Diehards

Policing’s Critical Theory Spartans aren’t going quietly

DOMINIC ADLER

Imagine, if you will, our culture war viewed through the prism of the movie ‘300.’ The enemy? The Emperor Xerxes’ marauding hordes. His is an unlikely alliance. His foot-soldiers are a mixed bunch. Within its ranks march Gen Z new-Right nationalists. Gammony Boomers, and Gen Xers who’ve simply had enough. Feminist gender realists. Gay activists. Freedom-of-Speech absolutists. This unlikely army shares a common goal: to free our institutions from the clammy hand of social justice maximalism.

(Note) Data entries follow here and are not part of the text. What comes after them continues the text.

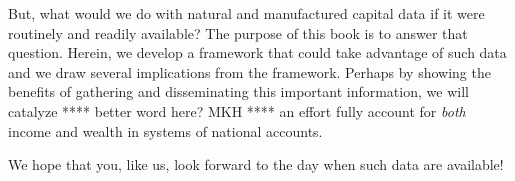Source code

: But, what would we do with natural and manufactured capital data if it were 
routinely and readily available? 
The purpose of this book is to answer that question.
Herein, we develop a framework that could take advantage of such data
and we draw several implications from the framework. 
Perhaps by showing the benefits of gathering and disseminating
this important information, 
we will catalyze **** better word here? MKH **** an effort 
fully account for \emph{both} income and wealth in systems of national accounts.

We hope that you, like us, look forward to the day when such data are available!







%
%


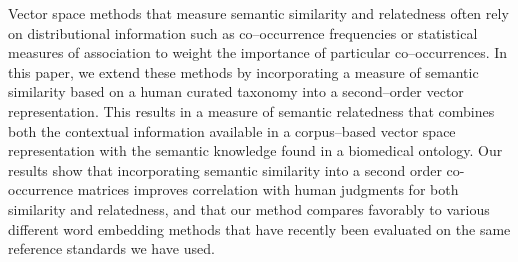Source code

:Vector space methods that measure semantic similarity and relatedness often rely on distributional information such as co--occurrence frequencies or statistical measures of association to weight the importance of particular co--occurrences. In this paper, we extend these methods by incorporating a measure of semantic similarity based on a human curated taxonomy into a second--order vector representation. This results in a measure of semantic relatedness that combines both the contextual  information available in a corpus--based vector space representation with the semantic knowledge found in a biomedical ontology. Our results show that incorporating semantic similarity into a second order co-occurrence matrices improves correlation with human judgments for both similarity and relatedness, and that our method compares favorably to various different word embedding methods that have recently been evaluated on the same reference standards we have used.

Many of Xerxes’ troops, before joining the horde, were happy to debate with the Spartans of Woke. Yet compromise proved impossible. Emissaries were thrown into a pit (or a DEI seminar, take your pick), the Spartans screaming ‘EQUITY!’ or ‘FASCIST!’ or ‘BE KIND!’

Now, the Spartans of Woke gather at Thermopylae. The tides have turned. But they won’t go quietly. They have too much to lose, do they not? Their government-funded income streams. Their work-from-home, laptop class lifestyles. Their seat at the top tables at conferences and in boardrooms. Their insatiable appetite for virtue and self-regard. And, most important of all, their power. The ability to demand pronoun badges and webinar attendance, to anoint those who would lead future corporate and public sector phalanxes.

So they will fight, and fight hard. To protect the spoils of 2020, and the Summer of Floyd. To a bitter, glorious end – this is the stuff victim narratives are made of, after all. And in the front rank, shields poised and spears ready, are (of course) The Management Board of the Metropolitan-bloody-Police.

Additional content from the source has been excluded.